AIM OF THE EXERCISE
Using the records that follow, copy every line containing the word "String".

SUPPLIED RECORDS
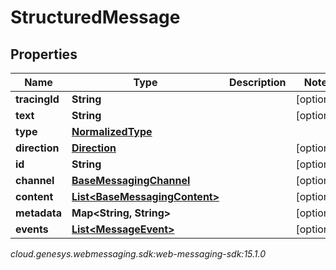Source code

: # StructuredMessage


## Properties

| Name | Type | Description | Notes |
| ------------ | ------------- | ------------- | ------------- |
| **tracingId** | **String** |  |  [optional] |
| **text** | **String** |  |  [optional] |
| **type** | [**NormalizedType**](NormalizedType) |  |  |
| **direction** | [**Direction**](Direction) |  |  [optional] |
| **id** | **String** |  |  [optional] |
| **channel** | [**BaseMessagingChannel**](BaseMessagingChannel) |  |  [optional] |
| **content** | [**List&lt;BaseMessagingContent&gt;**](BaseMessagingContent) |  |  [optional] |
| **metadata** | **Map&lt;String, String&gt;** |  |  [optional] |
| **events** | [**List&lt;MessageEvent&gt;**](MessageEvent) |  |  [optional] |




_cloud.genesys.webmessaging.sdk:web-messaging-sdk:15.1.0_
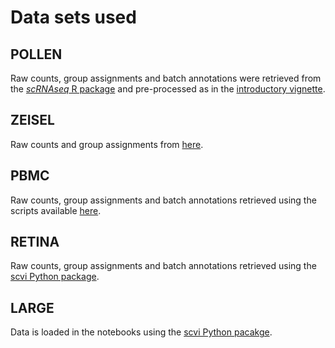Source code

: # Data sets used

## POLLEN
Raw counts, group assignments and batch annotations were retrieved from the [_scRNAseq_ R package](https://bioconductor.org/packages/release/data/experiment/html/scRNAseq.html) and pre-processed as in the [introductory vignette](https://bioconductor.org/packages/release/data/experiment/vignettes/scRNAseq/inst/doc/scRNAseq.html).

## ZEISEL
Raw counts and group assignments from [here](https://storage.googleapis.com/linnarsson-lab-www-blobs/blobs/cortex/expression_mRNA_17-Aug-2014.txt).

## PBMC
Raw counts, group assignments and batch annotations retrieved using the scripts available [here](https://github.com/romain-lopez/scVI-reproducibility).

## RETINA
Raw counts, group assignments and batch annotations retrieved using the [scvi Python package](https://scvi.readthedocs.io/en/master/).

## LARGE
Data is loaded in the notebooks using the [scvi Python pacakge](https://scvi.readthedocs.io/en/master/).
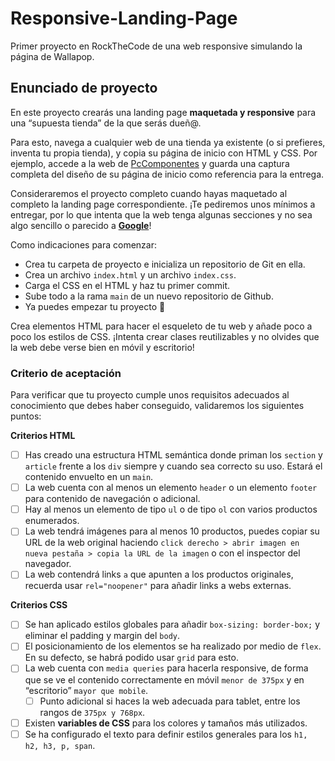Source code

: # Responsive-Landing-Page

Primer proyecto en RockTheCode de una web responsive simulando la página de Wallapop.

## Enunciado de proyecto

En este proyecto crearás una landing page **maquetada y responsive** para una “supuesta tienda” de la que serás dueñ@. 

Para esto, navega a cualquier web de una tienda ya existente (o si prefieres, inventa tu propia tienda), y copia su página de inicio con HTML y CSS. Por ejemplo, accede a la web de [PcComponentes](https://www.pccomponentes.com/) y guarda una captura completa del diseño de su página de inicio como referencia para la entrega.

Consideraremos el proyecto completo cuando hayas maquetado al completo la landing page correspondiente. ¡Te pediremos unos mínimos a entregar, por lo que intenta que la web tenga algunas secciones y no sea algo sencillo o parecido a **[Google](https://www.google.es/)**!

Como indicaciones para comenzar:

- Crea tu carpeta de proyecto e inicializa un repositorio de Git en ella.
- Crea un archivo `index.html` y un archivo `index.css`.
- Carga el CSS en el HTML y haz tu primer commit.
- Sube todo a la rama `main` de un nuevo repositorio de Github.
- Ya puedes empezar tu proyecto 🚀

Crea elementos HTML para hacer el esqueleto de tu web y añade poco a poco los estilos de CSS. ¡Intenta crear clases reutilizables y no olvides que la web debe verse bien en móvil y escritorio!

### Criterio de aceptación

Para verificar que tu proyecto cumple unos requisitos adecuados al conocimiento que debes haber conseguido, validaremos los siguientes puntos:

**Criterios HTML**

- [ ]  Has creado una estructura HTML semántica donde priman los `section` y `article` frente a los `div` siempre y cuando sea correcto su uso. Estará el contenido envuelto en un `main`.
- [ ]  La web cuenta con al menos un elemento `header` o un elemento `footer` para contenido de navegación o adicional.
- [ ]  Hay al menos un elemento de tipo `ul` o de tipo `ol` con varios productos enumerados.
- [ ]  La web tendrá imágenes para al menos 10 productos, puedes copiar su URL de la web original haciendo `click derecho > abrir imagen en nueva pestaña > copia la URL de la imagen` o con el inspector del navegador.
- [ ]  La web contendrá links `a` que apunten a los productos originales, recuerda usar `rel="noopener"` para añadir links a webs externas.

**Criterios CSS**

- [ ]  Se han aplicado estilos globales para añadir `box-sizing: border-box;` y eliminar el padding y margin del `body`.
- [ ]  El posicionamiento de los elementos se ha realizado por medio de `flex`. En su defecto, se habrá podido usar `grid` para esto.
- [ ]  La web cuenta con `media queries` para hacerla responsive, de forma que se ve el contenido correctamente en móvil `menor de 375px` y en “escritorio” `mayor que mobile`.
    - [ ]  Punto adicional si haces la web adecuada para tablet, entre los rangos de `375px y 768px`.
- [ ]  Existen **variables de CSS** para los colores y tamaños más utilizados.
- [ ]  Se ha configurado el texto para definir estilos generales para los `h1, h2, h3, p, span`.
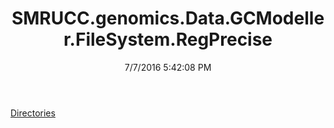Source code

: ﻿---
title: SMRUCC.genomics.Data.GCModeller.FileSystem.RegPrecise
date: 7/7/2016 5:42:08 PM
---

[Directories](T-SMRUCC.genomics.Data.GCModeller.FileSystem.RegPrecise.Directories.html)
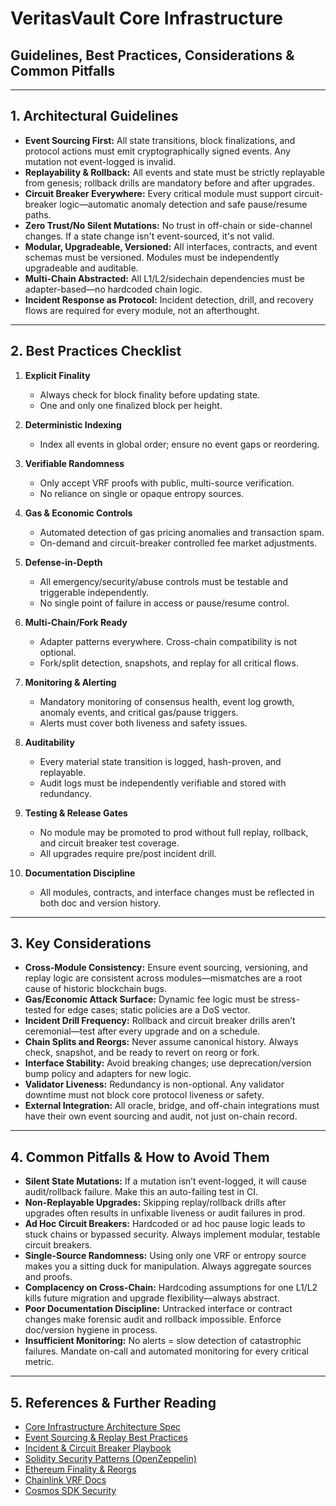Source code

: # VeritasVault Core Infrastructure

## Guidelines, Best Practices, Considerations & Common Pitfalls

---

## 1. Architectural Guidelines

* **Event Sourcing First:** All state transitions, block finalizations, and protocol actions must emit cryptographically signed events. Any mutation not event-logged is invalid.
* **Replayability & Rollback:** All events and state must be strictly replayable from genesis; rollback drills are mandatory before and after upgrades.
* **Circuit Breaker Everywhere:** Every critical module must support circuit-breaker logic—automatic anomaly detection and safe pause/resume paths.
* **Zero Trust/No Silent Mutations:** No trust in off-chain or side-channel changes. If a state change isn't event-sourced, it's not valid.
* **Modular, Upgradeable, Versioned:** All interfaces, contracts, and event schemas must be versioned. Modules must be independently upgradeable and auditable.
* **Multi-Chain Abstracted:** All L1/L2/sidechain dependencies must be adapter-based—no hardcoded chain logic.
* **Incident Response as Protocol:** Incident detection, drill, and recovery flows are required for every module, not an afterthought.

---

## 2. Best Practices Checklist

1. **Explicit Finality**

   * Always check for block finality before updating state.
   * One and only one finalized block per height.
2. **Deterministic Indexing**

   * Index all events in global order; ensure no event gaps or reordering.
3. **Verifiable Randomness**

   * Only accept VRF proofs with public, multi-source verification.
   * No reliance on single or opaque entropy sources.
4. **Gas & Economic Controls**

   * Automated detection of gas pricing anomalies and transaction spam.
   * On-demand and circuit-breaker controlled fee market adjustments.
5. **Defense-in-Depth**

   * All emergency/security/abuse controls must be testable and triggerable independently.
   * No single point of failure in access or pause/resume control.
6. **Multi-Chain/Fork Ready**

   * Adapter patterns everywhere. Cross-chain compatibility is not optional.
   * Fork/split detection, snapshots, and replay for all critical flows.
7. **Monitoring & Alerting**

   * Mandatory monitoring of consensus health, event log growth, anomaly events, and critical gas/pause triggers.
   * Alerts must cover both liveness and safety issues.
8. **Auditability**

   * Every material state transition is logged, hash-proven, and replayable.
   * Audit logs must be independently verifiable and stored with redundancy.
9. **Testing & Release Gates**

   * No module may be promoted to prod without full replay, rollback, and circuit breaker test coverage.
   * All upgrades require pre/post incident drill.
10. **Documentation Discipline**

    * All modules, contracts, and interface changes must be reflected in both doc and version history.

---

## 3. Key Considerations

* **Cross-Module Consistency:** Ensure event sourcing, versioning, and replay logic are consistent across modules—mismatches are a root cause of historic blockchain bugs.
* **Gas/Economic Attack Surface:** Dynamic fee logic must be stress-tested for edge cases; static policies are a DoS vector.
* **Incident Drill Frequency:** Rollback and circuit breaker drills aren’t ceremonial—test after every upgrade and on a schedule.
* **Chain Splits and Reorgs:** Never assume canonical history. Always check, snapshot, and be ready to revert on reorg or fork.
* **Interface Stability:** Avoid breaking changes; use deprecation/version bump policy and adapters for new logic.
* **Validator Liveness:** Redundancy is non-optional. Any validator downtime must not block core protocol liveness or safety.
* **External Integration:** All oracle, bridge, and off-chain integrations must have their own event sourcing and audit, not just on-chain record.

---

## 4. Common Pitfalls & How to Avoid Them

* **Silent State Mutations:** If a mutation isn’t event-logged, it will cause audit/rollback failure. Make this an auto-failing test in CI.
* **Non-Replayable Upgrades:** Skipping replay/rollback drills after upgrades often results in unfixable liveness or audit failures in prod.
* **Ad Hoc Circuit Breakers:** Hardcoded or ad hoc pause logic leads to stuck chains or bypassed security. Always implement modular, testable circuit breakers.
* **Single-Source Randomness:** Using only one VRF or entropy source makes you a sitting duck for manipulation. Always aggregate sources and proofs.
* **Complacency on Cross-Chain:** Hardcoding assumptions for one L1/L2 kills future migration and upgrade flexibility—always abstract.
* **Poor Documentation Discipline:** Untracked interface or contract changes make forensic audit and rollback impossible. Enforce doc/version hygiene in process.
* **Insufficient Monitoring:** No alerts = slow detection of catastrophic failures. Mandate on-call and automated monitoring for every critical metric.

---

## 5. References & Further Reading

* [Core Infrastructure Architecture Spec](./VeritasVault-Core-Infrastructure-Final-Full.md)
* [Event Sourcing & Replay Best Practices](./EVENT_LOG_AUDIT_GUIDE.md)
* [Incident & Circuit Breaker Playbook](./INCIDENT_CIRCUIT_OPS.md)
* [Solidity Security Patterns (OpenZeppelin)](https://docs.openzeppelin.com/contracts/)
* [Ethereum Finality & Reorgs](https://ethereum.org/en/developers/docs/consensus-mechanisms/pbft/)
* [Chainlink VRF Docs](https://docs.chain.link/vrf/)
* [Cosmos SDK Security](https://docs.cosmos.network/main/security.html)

THE COMPLETED TASK
| **tracingId** | **String** |  |  [optional] |
| **text** | **String** |  |  [optional] |
| **id** | **String** |  |  [optional] |
| **metadata** | **Map&lt;String, String&gt;** |  |  [optional] |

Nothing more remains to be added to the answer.